Garland was born June 11, 1832, in Tipton County, Tennessee. His parents, Rufus K. Garland and Barbara Hill Garland, settled in Hempstead County, Arkansas, when he was an infant. Garland was educated at local schools in Hempstead County, and at St. Joseph's College, in Bardstown, Kentucky. He graduated from St. Joseph's in 1851 and was admitted to the bar in 1853. Garland's first practice was established in Washington, Arkansas. He eventually moved to Little Rock, Arkansas, where he earned a reputation as one of the best lawyers in the South. He married Sarah Virginia Sanders in Little Rock. She died early in their marriage, and Garland's mother ran his household for most of his life.

At the outbreak of the Civil War, Garland opposed the secession of Arkansas, but he eventually supported his state when the ordinance of secession was passed. He was elected to the Confederate provisional congress, in Montgomery, Alabama, and to the first and second Confederate congresses, in Richmond.

In an effort to unify the North and South after the war, President ANDREW JOHNSON granted a full pardon to Garland (and others) for wartime service to the Confederacy. The president's actions were not widely supported; Congress enacted a number of laws that continued to punish the pardoned Southerners for their wartime allegiances by restricting their ability to participate in their former businesses or professions. Two restrictions, enacted in 1865, required attorneys to swear a test (loyalty) oath affirming that they had not participated in the rebellion, as a condition for appearing before the U.S. Supreme Court, the district and circuit courts, and the Court of Claims (13 Stat. 424).

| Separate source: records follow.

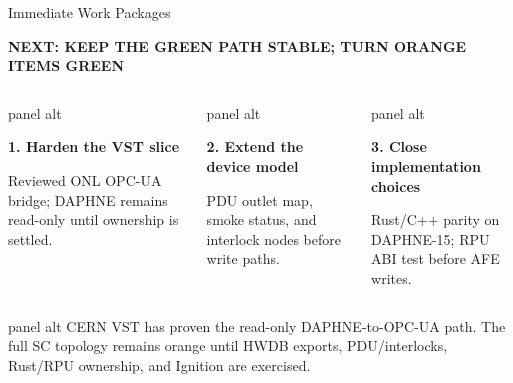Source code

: \documentclass[aspectratio=169,10pt]{beamer}
\newcommand{\eyebrow}[1]{{\color{noircyan}\small\bfseries #1\par}}
\newcommand{\workcard}[3]{%
  \begin{beamercolorbox}[wd=\linewidth,sep=5pt,rounded=true]{panel alt}
  {\small\bfseries\textcolor{#1}{#2}\par}
  \vspace{0.8mm}
  {\footnotesize #3}
  \end{beamercolorbox}%
}
\begin{document}
\begin{frame}[t]{Immediate Work Packages}
\eyebrow{NEXT: KEEP THE GREEN PATH STABLE; TURN ORANGE ITEMS GREEN}
\vspace{2mm}

\begin{columns}[T,onlytextwidth]
\workcard{pocgreen}{1. Harden the VST slice}{
Reviewed ONL OPC-UA bridge; DAPHNE remains read-only until ownership is settled.
}

\workcard{pendingorange}{2. Extend the device model}{
PDU outlet map, smoke status, and interlock nodes before write paths.
}

\workcard{pendingorange}{3. Close implementation choices}{
Rust/C++ parity on DAPHNE-15; RPU ABI test before AFE writes.
}
\end{columns}

\vspace{3mm}
\begin{beamercolorbox}[wd=\linewidth,sep=5pt,rounded=true]{panel alt}
{\scriptsize
CERN VST has proven the read-only DAPHNE-to-OPC-UA path. The full SC topology remains orange until HWDB exports, PDU/interlocks, Rust/RPU ownership, and Ignition are exercised.
}
\end{beamercolorbox}
\end{frame}
\end{document}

Attorneys who could not take the oath were denied the right to appear before the high courts?and thereby prevented from practicing law.

Garland challenged the law in 1867. He argued that the law was unconstitutional, and that even if the law were constitutional, he would be released from compliance with its provisions by his presidential pardon. The Supreme Court found the law to be unconstitutional because it violated the president's power to pardon. "When a pardon is full," the majority opinion said, "it releases the punishment, and blots out of existence the guilt" (Ex parte Garland, 71 U.S. [4 Wall.] 333, 18 L. Ed. 366...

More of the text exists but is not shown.